THE PEOPLE OF THE STATE OF ILLINOIS, PLAINTIFF-APPELLEE

v.

DANIEL HINES, DEFENDANT-APPELLANT



APPELLATE COURT OF ILLINOIS, FOURTH DISTRICT

518 N.E.2d 1362, 165 Ill. App. 3d 289, 116 Ill. Dec. 382 1988.IL.135

Appeal from the Circuit Court of Macoupin County; the Hon. Joseph P. Koval, Judge, presiding.

APPELLATE Judges:

PRESIDING JUSTICE GREEN delivered the opinion of the court. KNECHT and SPITZ, JJ., concur.

DECISION OF THE COURT DELIVERED BY THE HONORABLE JUDGE GREEN

On April 14, 1986, the circuit court of Macoupin County entered judgment on jury verdicts finding defendant Daniel Hines guilty of the following offenses: murder, aggravated criminal sexual assault, criminal sexual assault, aggravated kidnapping, kidnapping, robbery, and unlawful restraint.
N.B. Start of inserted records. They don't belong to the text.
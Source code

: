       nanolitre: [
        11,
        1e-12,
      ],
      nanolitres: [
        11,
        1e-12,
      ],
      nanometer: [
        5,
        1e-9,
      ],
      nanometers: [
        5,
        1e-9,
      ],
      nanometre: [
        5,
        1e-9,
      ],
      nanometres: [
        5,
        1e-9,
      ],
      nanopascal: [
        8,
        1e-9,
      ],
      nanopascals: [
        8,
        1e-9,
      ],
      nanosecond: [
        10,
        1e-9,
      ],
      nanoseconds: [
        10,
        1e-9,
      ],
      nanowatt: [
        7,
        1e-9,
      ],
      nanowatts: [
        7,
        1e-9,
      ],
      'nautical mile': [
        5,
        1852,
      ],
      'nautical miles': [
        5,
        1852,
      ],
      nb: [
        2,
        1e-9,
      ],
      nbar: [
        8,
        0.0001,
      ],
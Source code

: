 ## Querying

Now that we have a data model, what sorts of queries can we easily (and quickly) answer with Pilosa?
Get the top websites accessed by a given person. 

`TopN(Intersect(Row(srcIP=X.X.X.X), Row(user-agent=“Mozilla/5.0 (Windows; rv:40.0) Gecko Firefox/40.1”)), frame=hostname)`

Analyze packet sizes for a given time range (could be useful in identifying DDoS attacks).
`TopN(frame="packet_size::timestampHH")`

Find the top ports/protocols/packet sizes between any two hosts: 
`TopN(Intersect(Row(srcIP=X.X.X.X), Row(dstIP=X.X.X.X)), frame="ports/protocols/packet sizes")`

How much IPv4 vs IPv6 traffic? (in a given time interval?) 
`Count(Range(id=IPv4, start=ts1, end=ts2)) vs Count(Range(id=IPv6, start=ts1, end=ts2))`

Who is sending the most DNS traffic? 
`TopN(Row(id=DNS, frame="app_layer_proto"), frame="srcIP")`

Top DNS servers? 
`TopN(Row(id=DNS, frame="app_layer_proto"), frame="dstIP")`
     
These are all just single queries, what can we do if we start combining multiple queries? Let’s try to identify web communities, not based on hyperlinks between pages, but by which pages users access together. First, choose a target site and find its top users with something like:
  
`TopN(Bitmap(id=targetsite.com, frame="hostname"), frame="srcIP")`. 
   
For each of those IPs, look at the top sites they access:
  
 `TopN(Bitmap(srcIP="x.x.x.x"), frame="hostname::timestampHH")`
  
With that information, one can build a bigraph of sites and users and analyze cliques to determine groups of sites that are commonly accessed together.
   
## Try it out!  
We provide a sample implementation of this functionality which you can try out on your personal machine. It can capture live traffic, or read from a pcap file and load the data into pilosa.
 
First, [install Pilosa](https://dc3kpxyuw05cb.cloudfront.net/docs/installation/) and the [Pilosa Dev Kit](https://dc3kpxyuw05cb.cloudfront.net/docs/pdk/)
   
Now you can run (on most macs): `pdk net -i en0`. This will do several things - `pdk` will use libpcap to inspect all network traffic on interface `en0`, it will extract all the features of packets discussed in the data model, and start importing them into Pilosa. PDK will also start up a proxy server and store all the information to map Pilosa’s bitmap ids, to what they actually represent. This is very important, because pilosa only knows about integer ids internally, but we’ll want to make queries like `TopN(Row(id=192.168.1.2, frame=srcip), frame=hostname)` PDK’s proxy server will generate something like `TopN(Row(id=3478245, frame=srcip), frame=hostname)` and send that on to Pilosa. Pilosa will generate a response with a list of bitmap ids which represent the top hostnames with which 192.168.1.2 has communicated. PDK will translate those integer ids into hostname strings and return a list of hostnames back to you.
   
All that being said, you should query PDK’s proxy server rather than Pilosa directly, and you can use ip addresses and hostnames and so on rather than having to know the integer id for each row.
Then, on June 23, 1986, the court sentenced defendant to a term of natural-life imprisonment for murder. In addition, the defendant received extended-term sentences of 60 years for aggravated criminal sexual assault, 30 years for aggravated kidnapping and 30 years for criminal sexual assault, all three terms to run consecutive to the natural-life sentence for murder. Finally, the court imposed concurrent extended terms of 14 years each for robbery and kidnapping and 6 years for unlawful restraint.

Defendant now appeals and claims the court committed error in: (1) denying his motion for a change of venue; (2) denying several of his challenges for cause for both impaneled and prospective jurors; (3) refusing to excuse one impaneled juror and replace him with an alternate; (4) receiving, at sentencing, evidence of the impact of the decedent's death upon her parents; (5) imposing a natural-life sentence for murder; (6) imposing extended-term sentences for all convictions other than murder; and (7) imposing consecutive sentences for aggravated criminal sexual assault, criminal sexual assault, and aggravated kidnapping. Defendant also contends the convictions for unlawful restraint, kidnapping, aggravated kidnapping, and criminal sexual assault should be vacated either because they (1) are included offenses of another crime for which he was convicted, or (2) arose out of a single transaction in which another crime was committed. We will deal separately with each of these issues under one of three subdivisions in this opinion.

First, however, although no question has been raised as to the sufficiency of the evidence, a brief summary of that evidence is necessary to an understanding of the issues. Most of the evidence of defendant's guilt came from the testimony of Michael Turner and a statement defendant had given to a law enforcement officer.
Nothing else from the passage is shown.